Mobile devices are power constrained, so the clock frequency is dynamically managed to prevent the GPU from running too hot. Different operations consume a different amount of power, and it is not obvious that the fastest shader measured in "number of cycles" is the fastest in "running time", as a slower shader using less power-hungry instructions may be run at a higher clock frequency. So the cycle count may deceive you when you are optimizing shaders.

It is actually very hard to get meaningful performance data when evaluating optimizations (on all systems — not only GPUs), and just implementing an optimization and observing the difference in run time may not tell you if the optimization is beneficial or not. My favorite paper on this is "Producing Wrong Data Without Doing Anything Obviously Wrong!" by Mytkowicz et al. that show that performance of real world applications depend surprisingly much on luck in things like alignment and cache effects. For example, changing the order of files when linking gives up to 15% performance variance for applications in the SPEC CPU2006 benchmark suite. And the result is different for different environments, so you may see a healthy 5% performance uplift in your environment, while the change is actually harmful and makes it slower for most other environments.

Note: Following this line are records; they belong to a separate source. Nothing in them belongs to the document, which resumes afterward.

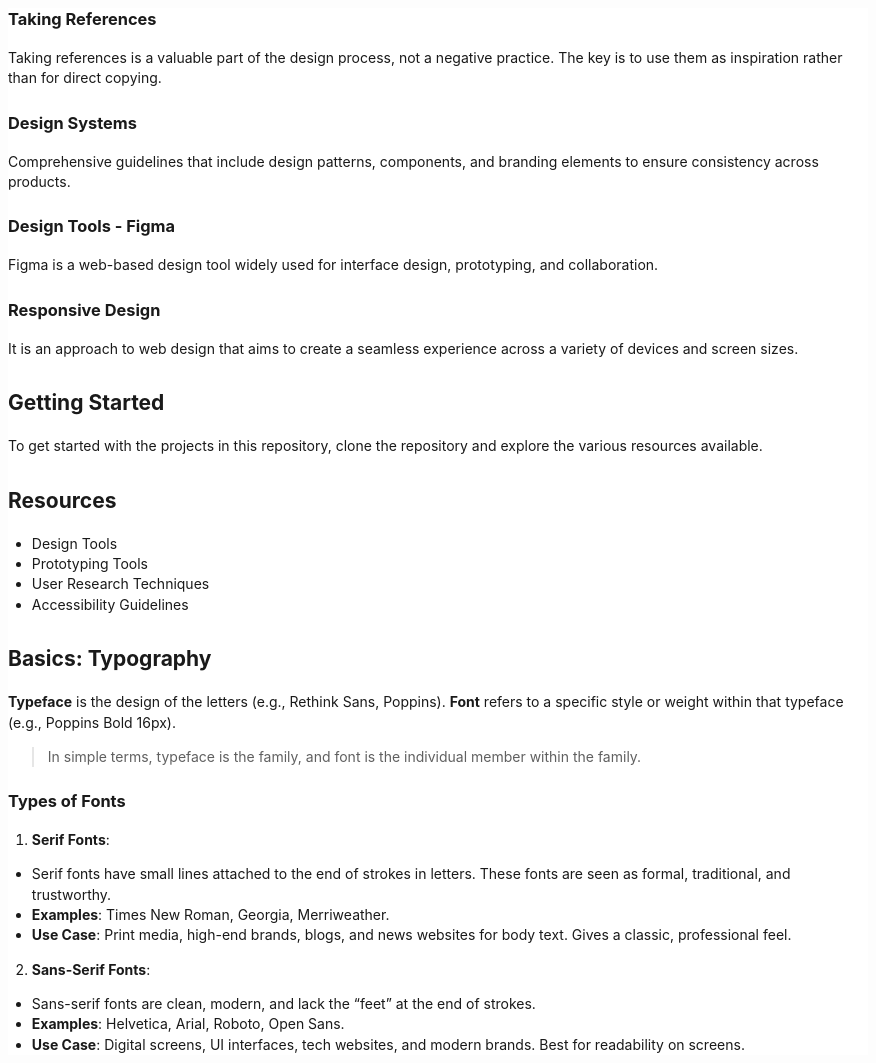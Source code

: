 ### **Taking References**

Taking references is a valuable part of the design process, not a negative practice. The key is to use them as inspiration rather than for direct copying.

### **Design Systems**

Comprehensive guidelines that include design patterns, components, and branding elements to ensure consistency across products.

### Design Tools - Figma

Figma is a web-based design tool widely used for interface design, prototyping, and collaboration.

### Responsive Design

It is an approach to web design that aims to create a seamless experience across a variety of devices and screen sizes.
## Getting Started

To get started with the projects in this repository, clone the repository and explore the various resources available.

## Resources

- Design Tools
- Prototyping Tools
- User Research Techniques
- Accessibility Guidelines

## Basics: Typography

**Typeface** is the design of the letters (e.g., Rethink Sans, Poppins). **Font** refers to a specific style or weight within that typeface (e.g., Poppins Bold 16px). 

> In simple terms, typeface is the family, and font is the individual member within the family.

### Types of Fonts

1. **Serif Fonts**:
- Serif fonts have small lines attached to the end of strokes in letters. These fonts are seen as formal, traditional, and trustworthy.
- **Examples**: Times New Roman, Georgia, Merriweather.
- **Use Case**: Print media, high-end brands, blogs, and news websites for body text. Gives a classic, professional feel.

2. **Sans-Serif Fonts**:
- Sans-serif fonts are clean, modern, and lack the “feet” at the end of strokes.
- **Examples**: Helvetica, Arial, Roboto, Open Sans.
- **Use Case**: Digital screens, UI interfaces, tech websites, and modern brands. Best for readability on screens.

I have seen many optimization results that I believe are due to this rather than any real improvement...

Compilation speed

High end mobile games may have hundreds of shaders, and shader compilation is done at application start up, so it is important that the compiler is fast. This means that the optimization strategy should be different compared to a desktop compiler, as you need to be more careful in the tradeoff between optimization run time and potential benefit, and not slow down the compiler by handling cases that are unlikely to happen in real world shaders.

Mobile CPUs have improved a lot the last couple of years, but they are still lagging the desktop when it comes to out-of-order execution etc. This makes the abstraction penalty more painful on mobile processors, and you may want to take that into account when designing an ESSL compiler.

Optimizations 

Desktop compilers are insanely complex, but most of that complexity deals with things that does not happen in shaders; ESSL does not have pointers, so data tracking and aliasing analysis is easy. Shaders does not work on large arrays, so you do not need to transform loops to get better memory accesses pattern. Vectorization is essentially software based warping, so that does not help warp based GPUs. Etc. etc.

And shaders are by necessity small — all mobile phones have high resolution screens, and you cannot spend that many cycles on each pixel if you want a decent frame rate.1 There are not much opportunity for optimizations in small pieces of code, so the relevant optimizations are essentially what you had in an early 90's desktop compiler: inlining, simple loop unrolling, if-conversion, etc.

An important part of compiler development, that is usually glossed over in the compiler literature, is implementing peephole optimizations that maps common code idioms to efficient instruction sequences. Application developers keep inventing strange code constructs, so this is a work package that is never finished. To take a random example from GCC: WebKit implements arithmetic right shift by 4 bits using the idiom
r = (v & ~15) / 16;
so GCC needed to add a rule to recognize as an "arithmetic shift right" instruction. A big part of creating a good compiler is to handle "all" such cases, and graphical shaders have different constructs compared to typical C/C++ code, so you need to invest lots of time looking at real world shaders.


1 For example, 500MHz, 30fps, 1920x1080 translates to 8 cycles/pixel. Most GPUs have multiple cores (or whatever they are called — all GPU vendors have different terminology), so the cycle budget is larger for most devices. But still rather limited.